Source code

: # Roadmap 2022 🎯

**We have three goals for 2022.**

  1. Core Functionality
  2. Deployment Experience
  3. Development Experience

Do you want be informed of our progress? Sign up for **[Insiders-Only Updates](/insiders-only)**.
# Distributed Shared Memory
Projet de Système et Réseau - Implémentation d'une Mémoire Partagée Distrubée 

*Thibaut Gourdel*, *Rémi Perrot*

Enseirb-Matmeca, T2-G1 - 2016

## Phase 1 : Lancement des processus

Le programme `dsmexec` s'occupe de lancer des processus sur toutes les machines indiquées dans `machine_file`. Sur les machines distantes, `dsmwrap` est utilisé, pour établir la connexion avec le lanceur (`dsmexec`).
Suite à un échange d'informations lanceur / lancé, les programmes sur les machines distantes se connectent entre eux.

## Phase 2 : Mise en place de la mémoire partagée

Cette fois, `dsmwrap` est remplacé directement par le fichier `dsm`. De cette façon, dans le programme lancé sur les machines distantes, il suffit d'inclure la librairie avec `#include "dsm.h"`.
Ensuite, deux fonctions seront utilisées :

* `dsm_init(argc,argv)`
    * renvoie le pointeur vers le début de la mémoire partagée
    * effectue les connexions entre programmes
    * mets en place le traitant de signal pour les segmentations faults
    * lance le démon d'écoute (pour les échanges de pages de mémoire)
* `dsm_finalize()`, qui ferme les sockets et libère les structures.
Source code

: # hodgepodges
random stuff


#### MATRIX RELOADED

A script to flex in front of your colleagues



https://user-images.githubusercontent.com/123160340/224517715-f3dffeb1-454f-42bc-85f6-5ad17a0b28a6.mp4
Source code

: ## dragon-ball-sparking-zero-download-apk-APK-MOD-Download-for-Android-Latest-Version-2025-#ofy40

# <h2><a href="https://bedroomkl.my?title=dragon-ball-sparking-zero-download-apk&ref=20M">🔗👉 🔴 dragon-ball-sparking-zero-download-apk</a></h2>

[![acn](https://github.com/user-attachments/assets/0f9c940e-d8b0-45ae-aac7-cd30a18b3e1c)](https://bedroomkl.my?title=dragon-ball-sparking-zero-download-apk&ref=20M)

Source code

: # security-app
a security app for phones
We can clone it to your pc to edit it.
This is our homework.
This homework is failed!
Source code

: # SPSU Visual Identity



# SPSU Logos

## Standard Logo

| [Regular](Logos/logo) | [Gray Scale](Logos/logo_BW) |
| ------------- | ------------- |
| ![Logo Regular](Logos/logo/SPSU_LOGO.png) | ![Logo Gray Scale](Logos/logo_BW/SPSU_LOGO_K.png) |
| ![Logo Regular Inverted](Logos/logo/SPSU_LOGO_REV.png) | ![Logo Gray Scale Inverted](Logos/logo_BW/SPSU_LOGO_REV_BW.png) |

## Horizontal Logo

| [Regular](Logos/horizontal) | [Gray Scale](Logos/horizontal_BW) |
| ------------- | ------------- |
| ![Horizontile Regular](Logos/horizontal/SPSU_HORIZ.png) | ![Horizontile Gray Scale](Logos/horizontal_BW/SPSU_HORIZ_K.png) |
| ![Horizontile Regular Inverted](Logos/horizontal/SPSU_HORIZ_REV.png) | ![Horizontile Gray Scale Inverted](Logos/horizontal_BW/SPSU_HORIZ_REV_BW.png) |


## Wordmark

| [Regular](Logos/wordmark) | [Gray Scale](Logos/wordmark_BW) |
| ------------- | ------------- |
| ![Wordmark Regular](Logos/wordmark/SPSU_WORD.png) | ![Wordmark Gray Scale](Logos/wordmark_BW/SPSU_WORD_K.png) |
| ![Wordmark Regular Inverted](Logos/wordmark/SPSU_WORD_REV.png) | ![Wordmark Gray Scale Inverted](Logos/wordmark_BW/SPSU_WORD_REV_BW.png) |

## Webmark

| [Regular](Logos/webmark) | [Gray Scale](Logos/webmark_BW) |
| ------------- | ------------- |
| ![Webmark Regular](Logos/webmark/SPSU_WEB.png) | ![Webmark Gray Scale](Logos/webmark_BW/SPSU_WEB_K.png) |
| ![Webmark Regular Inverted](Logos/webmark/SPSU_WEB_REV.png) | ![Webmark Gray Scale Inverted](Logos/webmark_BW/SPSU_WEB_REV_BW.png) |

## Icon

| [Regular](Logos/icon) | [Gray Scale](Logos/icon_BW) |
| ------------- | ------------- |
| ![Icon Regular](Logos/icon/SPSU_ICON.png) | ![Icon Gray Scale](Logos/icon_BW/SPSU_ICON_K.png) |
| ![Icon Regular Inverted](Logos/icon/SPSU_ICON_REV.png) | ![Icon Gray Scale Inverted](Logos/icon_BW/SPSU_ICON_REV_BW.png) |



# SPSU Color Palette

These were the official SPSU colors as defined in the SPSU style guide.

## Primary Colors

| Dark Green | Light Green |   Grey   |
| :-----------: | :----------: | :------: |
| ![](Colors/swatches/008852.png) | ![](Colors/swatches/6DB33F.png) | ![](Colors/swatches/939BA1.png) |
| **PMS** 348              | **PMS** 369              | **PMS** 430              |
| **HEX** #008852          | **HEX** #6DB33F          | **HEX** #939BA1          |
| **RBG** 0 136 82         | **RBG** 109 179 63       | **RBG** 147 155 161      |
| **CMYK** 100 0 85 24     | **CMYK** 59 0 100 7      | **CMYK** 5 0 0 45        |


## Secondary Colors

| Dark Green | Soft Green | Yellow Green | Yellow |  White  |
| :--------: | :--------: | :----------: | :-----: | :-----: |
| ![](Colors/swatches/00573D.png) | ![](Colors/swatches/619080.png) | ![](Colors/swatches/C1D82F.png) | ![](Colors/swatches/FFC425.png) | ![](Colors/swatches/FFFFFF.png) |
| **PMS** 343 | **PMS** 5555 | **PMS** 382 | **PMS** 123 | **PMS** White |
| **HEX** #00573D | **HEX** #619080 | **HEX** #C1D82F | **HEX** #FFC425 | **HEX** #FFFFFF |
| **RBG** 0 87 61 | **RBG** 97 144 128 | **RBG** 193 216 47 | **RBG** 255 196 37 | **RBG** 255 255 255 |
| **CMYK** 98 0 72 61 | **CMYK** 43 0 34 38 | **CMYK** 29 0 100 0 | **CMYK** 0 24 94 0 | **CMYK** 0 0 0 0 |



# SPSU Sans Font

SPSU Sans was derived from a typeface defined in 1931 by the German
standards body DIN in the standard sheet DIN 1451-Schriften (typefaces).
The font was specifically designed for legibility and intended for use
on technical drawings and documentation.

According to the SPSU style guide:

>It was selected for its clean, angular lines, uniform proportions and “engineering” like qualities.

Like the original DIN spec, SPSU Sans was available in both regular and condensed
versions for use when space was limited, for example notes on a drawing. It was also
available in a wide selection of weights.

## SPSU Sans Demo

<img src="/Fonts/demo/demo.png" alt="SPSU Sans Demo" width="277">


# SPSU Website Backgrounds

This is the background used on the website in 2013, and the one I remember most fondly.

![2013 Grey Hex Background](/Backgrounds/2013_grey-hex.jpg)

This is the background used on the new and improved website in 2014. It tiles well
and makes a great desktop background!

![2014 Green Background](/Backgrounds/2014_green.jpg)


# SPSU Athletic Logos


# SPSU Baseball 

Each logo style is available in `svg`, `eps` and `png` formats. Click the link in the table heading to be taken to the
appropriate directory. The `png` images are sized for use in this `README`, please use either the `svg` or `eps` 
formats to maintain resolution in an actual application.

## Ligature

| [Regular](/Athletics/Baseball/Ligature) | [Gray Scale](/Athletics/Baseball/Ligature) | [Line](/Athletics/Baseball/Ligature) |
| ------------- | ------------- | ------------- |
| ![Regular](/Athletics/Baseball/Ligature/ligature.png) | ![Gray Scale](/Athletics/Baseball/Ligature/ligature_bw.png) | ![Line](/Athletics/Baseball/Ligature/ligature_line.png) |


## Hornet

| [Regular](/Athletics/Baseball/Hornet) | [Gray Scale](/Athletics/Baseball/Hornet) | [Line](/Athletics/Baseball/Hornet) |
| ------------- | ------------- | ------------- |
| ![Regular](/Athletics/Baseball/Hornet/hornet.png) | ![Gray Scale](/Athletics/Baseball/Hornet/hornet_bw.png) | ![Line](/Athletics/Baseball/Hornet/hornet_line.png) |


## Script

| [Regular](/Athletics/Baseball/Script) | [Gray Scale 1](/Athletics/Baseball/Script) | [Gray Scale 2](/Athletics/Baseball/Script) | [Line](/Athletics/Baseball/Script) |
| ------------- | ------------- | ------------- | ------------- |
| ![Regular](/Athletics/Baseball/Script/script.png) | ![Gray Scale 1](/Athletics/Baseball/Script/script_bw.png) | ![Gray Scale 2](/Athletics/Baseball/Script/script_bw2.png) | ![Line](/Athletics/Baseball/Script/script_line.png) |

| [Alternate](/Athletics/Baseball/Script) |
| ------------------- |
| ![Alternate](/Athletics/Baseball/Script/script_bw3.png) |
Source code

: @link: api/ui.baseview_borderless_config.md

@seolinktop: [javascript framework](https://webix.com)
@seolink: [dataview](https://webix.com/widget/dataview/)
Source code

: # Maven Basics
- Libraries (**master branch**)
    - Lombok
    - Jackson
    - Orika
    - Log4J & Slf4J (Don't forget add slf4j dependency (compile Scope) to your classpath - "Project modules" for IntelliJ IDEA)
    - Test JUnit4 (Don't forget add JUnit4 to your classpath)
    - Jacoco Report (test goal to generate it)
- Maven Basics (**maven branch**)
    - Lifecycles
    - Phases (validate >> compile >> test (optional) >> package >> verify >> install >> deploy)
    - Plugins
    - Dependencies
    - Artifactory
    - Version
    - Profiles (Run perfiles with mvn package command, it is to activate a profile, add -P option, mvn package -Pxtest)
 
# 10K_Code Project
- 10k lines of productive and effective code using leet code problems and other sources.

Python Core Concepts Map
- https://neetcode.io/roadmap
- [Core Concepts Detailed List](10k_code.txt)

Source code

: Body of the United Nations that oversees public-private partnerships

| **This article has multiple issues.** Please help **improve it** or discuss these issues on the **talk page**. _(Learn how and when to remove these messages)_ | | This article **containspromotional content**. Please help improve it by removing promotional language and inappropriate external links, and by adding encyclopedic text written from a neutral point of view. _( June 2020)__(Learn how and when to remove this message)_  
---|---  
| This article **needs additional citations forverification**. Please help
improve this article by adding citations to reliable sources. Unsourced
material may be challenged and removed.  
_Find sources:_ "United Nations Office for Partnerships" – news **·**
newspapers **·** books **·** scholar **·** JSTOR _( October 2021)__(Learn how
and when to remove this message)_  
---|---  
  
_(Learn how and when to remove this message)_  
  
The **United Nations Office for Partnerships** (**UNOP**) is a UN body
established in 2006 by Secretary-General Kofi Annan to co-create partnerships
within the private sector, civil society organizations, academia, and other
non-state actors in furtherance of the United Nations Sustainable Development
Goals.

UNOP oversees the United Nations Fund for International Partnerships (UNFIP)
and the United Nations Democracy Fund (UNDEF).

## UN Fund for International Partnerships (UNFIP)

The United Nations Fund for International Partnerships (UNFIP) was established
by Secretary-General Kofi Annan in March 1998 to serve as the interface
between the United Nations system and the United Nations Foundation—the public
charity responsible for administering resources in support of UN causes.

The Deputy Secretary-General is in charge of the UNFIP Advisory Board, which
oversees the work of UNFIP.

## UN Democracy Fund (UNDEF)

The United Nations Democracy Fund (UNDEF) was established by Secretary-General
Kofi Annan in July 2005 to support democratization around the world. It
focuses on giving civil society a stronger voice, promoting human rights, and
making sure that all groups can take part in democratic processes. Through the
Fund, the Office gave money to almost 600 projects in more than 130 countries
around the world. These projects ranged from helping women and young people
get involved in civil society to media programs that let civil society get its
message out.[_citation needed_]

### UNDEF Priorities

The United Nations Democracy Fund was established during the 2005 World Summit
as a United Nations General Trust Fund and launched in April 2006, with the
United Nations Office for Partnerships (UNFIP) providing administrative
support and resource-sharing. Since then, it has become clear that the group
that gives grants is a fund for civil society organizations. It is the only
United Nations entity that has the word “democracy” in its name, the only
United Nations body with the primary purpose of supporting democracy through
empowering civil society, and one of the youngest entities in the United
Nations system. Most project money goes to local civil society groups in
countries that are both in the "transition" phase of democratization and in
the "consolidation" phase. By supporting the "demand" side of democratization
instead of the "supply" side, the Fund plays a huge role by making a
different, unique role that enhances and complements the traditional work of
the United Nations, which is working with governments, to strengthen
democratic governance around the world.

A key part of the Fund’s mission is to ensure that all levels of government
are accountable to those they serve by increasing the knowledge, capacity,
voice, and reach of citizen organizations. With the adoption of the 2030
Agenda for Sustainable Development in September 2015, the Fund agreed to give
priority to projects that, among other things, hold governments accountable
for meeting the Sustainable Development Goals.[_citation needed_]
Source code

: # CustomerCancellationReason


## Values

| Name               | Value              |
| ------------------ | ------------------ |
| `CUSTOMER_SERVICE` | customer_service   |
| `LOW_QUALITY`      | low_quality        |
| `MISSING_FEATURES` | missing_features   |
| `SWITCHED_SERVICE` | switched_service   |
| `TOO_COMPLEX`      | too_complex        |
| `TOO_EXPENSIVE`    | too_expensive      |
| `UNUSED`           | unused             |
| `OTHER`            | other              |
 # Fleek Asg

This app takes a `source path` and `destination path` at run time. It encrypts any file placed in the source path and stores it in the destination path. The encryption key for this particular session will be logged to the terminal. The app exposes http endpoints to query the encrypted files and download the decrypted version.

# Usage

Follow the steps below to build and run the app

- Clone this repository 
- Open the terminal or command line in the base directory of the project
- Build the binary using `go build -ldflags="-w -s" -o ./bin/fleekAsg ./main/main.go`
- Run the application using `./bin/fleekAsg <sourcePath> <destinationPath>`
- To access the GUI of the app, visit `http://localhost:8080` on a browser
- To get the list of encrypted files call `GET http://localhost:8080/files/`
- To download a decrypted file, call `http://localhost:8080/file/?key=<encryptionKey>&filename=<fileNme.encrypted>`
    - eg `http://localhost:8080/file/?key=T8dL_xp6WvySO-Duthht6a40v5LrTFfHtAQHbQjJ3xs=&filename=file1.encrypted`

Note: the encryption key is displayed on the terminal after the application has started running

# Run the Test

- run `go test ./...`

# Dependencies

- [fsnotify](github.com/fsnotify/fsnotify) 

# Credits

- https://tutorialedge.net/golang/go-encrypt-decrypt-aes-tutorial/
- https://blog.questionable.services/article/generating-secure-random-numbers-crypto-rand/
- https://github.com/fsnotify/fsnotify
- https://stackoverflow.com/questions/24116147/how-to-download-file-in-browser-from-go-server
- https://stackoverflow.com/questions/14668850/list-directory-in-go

________________________

About this exercise
Copy back the listing above exactly, but only from the line with "123 | **PMS** White |" through the line with "# SPSU Baseball", both ends included.

Output for this exercise
| **PMS** 343 | **PMS** 5555 | **PMS** 382 | **PMS** 123 | **PMS** White |
| **HEX** #00573D | **HEX** #619080 | **HEX** #C1D82F | **HEX** #FFC425 | **HEX** #FFFFFF |
| **RBG** 0 87 61 | **RBG** 97 144 128 | **RBG** 193 216 47 | **RBG** 255 196 37 | **RBG** 255 255 255 |
| **CMYK** 98 0 72 61 | **CMYK** 43 0 34 38 | **CMYK** 29 0 100 0 | **CMYK** 0 24 94 0 | **CMYK** 0 0 0 0 |



# SPSU Sans Font

SPSU Sans was derived from a typeface defined in 1931 by the German
standards body DIN in the standard sheet DIN 1451-Schriften (typefaces).
The font was specifically designed for legibility and intended for use
on technical drawings and documentation.

According to the SPSU style guide:

>It was selected for its clean, angular lines, uniform proportions and “engineering” like qualities.

Like the original DIN spec, SPSU Sans was available in both regular and condensed
versions for use when space was limited, for example notes on a drawing. It was also
available in a wide selection of weights.

## SPSU Sans Demo

<img src="/Fonts/demo/demo.png" alt="SPSU Sans Demo" width="277">


# SPSU Website Backgrounds

This is the background used on the website in 2013, and the one I remember most fondly.

![2013 Grey Hex Background](/Backgrounds/2013_grey-hex.jpg)

This is the background used on the new and improved website in 2014. It tiles well
and makes a great desktop background!

![2014 Green Background](/Backgrounds/2014_green.jpg)


# SPSU Athletic Logos


# SPSU Baseball 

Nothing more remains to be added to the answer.